Journal, November 21: “Last Saturday the colonel came to have a talk with me about the application to the work camp. He asked a few questions about why I wanted to transfer there, and then he said he would come back later with information about the questions I asked him concerning visiting privileges and the granting of a visa to Barbara. When I mentioned that it would probably be a long time before I heard anything from the application, he said it might be sooner than I think. I feel certain he knew much more about their plans for me than he let on. …”

Journal: “Today is Tuesday, November 28.1 expected some mail today but didn't receive any. It has been over two weeks since I received my last letter, and over three weeks since I have had one from Barbara. Is the cure progressing as it should?

“I also have not received my monthly package from the embassy. It is almost two weeks late. I wonder if there is any connection between the missing package and the missing mail?

“Another thing that seems odd, since this is the first time it has happened, is that for about five days I have not received the
Daily Worker
. When it did arrive there were several issues missing, ranging from about the fourth to the ninth of November. (I do not remember the exact dates, because I thought very little of it at the time.) Yesterday I received the November 23 issue, but November
22 was missing. This is very odd, because I have been receiving this newspaper for many months and I have never missed getting an issue. They are often late but always come.”

Little things, but the mind fits them into a pattern.

“Today for the first time I realized there might be a connection between the missing newspapers and the absence of mail. The mail I should be receiving now and for the past week would have been sent from the United States about the same time the missing papers were printed. Could it be that something has happened to my wife or other members of my family and that mention of it was made in the papers and also in the letters? If so, it must be very serious to be withheld from me.”

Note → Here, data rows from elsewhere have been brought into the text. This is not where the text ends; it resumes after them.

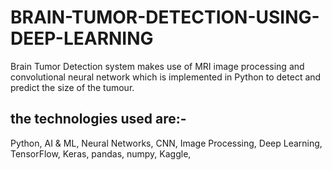 # BRAIN-TUMOR-DETECTION-USING-DEEP-LEARNING

Brain Tumor Detection system makes use of MRI image processing and convolutional neural network which is implemented in Python to detect and
predict the size of the tumour.
## the technologies used are:-
Python, AI & ML, Neural Networks, CNN,  Image Processing, Deep Learning, TensorFlow, Keras, pandas, numpy, Kaggle, 
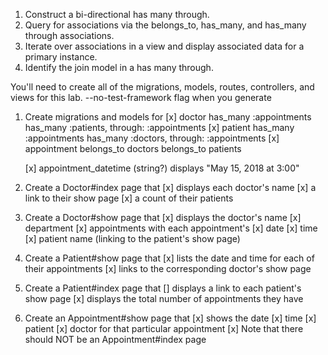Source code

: 1.	Construct a bi-directional has many through.
2.	Query for associations via the belongs_to, has_many, and has_many through associations.
3.	Iterate over associations in a view and display associated data for a primary instance.
4.	Identify the join model in a has many through.


You'll need to create all of the migrations, models, routes, controllers, and views for this lab.
--no-test-framework flag when you generate 

1.	Create migrations and models for 
	[x] doctor
		has_many :appointments
		has_many :patients, through: :appointments
	[x] patient
		has_many :appointments
		has_many :doctors, through: :appointments
	[x] appointment
		belongs_to doctors
		belongs_to patients

	[x]	appointment_datetime (string?) displays "May 15, 2018 at 3:00"

2. 	Create a Doctor#index page that 
	 [x] displays each doctor's name
	 [x]	a link to their show page
	 [x]	a count of their patients

3.	Create a Doctor#show page that 
	 [x]	displays the doctor's name
	 [x]	department
	 [x]	appointments with each appointment's 
		[x]	date
		[x]	time
		[x]	patient name (linking to the patient's show page)


4.	Create a Patient#show page that 
	 [x]	lists the date and time for each of their appointments 
	 [x]	links to the corresponding doctor's show page


5.	Create a Patient#index page that 
	 []	displays a link to each patient's show page 
	 [x] displays the total number of appointments they have

6.	Create an Appointment#show page that 
	[x]	shows the date
	[x]	time
	[x]	patient
	[x]	doctor for that particular appointment
	[x]	Note that there should NOT be an Appointment#index page
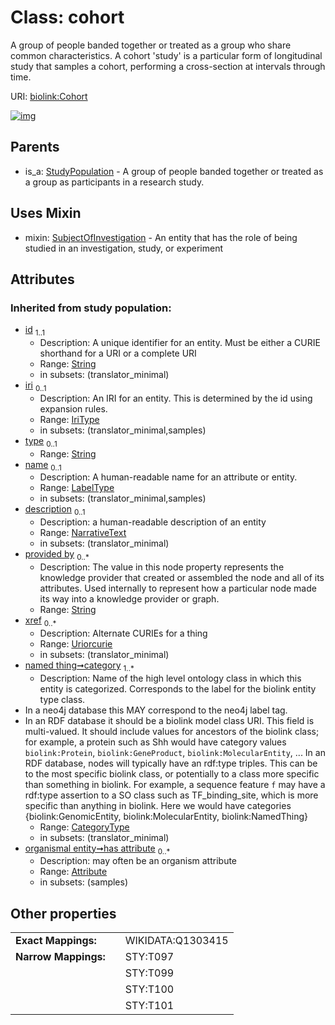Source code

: 
# Class: cohort


A group of people banded together or treated as a group who share common characteristics. A cohort 'study' is a particular form of longitudinal study that samples a cohort, performing a cross-section at intervals through time.

URI: [biolink:Cohort](https://w3id.org/biolink/vocab/Cohort)


[![img](https://yuml.me/diagram/nofunky;dir:TB/class/[SubjectOfInvestigation],[StudyPopulation],[OrganismTaxon],[Cohort&#124;provided_by(i):string%20*;xref(i):uriorcurie%20*;category(i):category_type%20%2B;id(i):string;iri(i):iri_type%20%3F;type(i):string%20%3F;name(i):label_type%20%3F;description(i):narrative_text%20%3F]uses%20-.->[SubjectOfInvestigation],[StudyPopulation]^-[Cohort],[Attribute])](https://yuml.me/diagram/nofunky;dir:TB/class/[SubjectOfInvestigation],[StudyPopulation],[OrganismTaxon],[Cohort&#124;provided_by(i):string%20*;xref(i):uriorcurie%20*;category(i):category_type%20%2B;id(i):string;iri(i):iri_type%20%3F;type(i):string%20%3F;name(i):label_type%20%3F;description(i):narrative_text%20%3F]uses%20-.->[SubjectOfInvestigation],[StudyPopulation]^-[Cohort],[Attribute])

## Parents

 *  is_a: [StudyPopulation](StudyPopulation.md) - A group of people banded together or treated as a group as participants in a research study.

## Uses Mixin

 *  mixin: [SubjectOfInvestigation](SubjectOfInvestigation.md) - An entity that has the role of being studied in an investigation, study, or experiment

## Attributes


### Inherited from study population:

 * [id](id.md)  <sub>1..1</sub>
     * Description: A unique identifier for an entity. Must be either a CURIE shorthand for a URI or a complete URI
     * Range: [String](types/String.md)
     * in subsets: (translator_minimal)
 * [iri](iri.md)  <sub>0..1</sub>
     * Description: An IRI for an entity. This is determined by the id using expansion rules.
     * Range: [IriType](types/IriType.md)
     * in subsets: (translator_minimal,samples)
 * [type](type.md)  <sub>0..1</sub>
     * Range: [String](types/String.md)
 * [name](name.md)  <sub>0..1</sub>
     * Description: A human-readable name for an attribute or entity.
     * Range: [LabelType](types/LabelType.md)
     * in subsets: (translator_minimal,samples)
 * [description](description.md)  <sub>0..1</sub>
     * Description: a human-readable description of an entity
     * Range: [NarrativeText](types/NarrativeText.md)
     * in subsets: (translator_minimal)
 * [provided by](provided_by.md)  <sub>0..\*</sub>
     * Description: The value in this node property represents the knowledge provider that created or assembled the node and all of its attributes.  Used internally to represent how a particular node made its way into a knowledge provider or graph.
     * Range: [String](types/String.md)
 * [xref](xref.md)  <sub>0..\*</sub>
     * Description: Alternate CURIEs for a thing
     * Range: [Uriorcurie](types/Uriorcurie.md)
     * in subsets: (translator_minimal)
 * [named thing➞category](named_thing_category.md)  <sub>1..\*</sub>
     * Description: Name of the high level ontology class in which this entity is categorized. Corresponds to the label for the biolink entity type class.
 * In a neo4j database this MAY correspond to the neo4j label tag.
 * In an RDF database it should be a biolink model class URI.
This field is multi-valued. It should include values for ancestors of the biolink class; for example, a protein such as Shh would have category values `biolink:Protein`, `biolink:GeneProduct`, `biolink:MolecularEntity`, ...
In an RDF database, nodes will typically have an rdf:type triples. This can be to the most specific biolink class, or potentially to a class more specific than something in biolink. For example, a sequence feature `f` may have a rdf:type assertion to a SO class such as TF_binding_site, which is more specific than anything in biolink. Here we would have categories {biolink:GenomicEntity, biolink:MolecularEntity, biolink:NamedThing}
     * Range: [CategoryType](types/CategoryType.md)
     * in subsets: (translator_minimal)
 * [organismal entity➞has attribute](organismal_entity_has_attribute.md)  <sub>0..\*</sub>
     * Description: may often be an organism attribute
     * Range: [Attribute](Attribute.md)
     * in subsets: (samples)

## Other properties

|  |  |  |
| --- | --- | --- |
| **Exact Mappings:** | | WIKIDATA:Q1303415 |
| **Narrow Mappings:** | | STY:T097 |
|  | | STY:T099 |
|  | | STY:T100 |
|  | | STY:T101 |

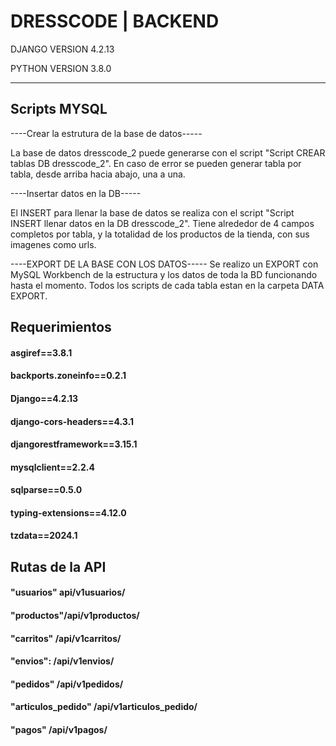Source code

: # DRESSCODE | BACKEND

DJANGO VERSION
4.2.13

PYTHON VERSION
3.8.0

___

## Scripts MYSQL
----Crear la estrutura de la base de datos-----

La base de datos dresscode_2 puede generarse con el script "Script CREAR tablas DB dresscode_2".
En caso de error se pueden generar tabla por tabla, desde arriba hacia abajo, una a una.


----Insertar datos en la DB-----

El INSERT para llenar la base de datos se realiza con el script  "Script INSERT llenar datos en la DB dresscode_2".
Tiene alrededor de 4 campos completos por tabla, y la totalidad de los productos de la tienda, con sus imagenes como urls.


----EXPORT DE LA BASE CON LOS DATOS-----
Se realizo un EXPORT con MySQL Workbench de la estructura y los datos de toda la BD funcionando hasta el momento.
Todos los scripts de cada tabla estan en la carpeta DATA EXPORT.

## Requerimientos
#### asgiref==3.8.1
#### backports.zoneinfo==0.2.1
#### Django==4.2.13
#### django-cors-headers==4.3.1
#### djangorestframework==3.15.1
#### mysqlclient==2.2.4
#### sqlparse==0.5.0
#### typing-extensions==4.12.0
#### tzdata==2024.1


## Rutas de la API

  #### "usuarios" api/v1usuarios/
  ####  "productos"/api/v1productos/
  ####  "carritos" /api/v1carritos/
  ####  "envios": /api/v1envios/
  ####  "pedidos" /api/v1pedidos/
  ####  "articulos_pedido" /api/v1articulos_pedido/
  ####  "pagos" /api/v1pagos/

I didn't commit my worst fears to paper, not wishing to give them that much reality.

An explanation for the missing embassy package occurred to me. Maybe the money in my account had run out, and Barbara, being in the hospital, had been unable to replace it. The thought that the embassy would stop the package for this reason did nothing to help my frame of mind. But this still didn't explain the absence of mail and the missing newspapers.

I put a request through the authorities to check, to see if they could learn what had happened.

The November embassy package never did arrive for a simple reason: Somebody had forgotten to send it.

I felt more relief than anger. Like my hopes, my fears were constructed of little pieces of circumstantial evidence. There was now one less piece.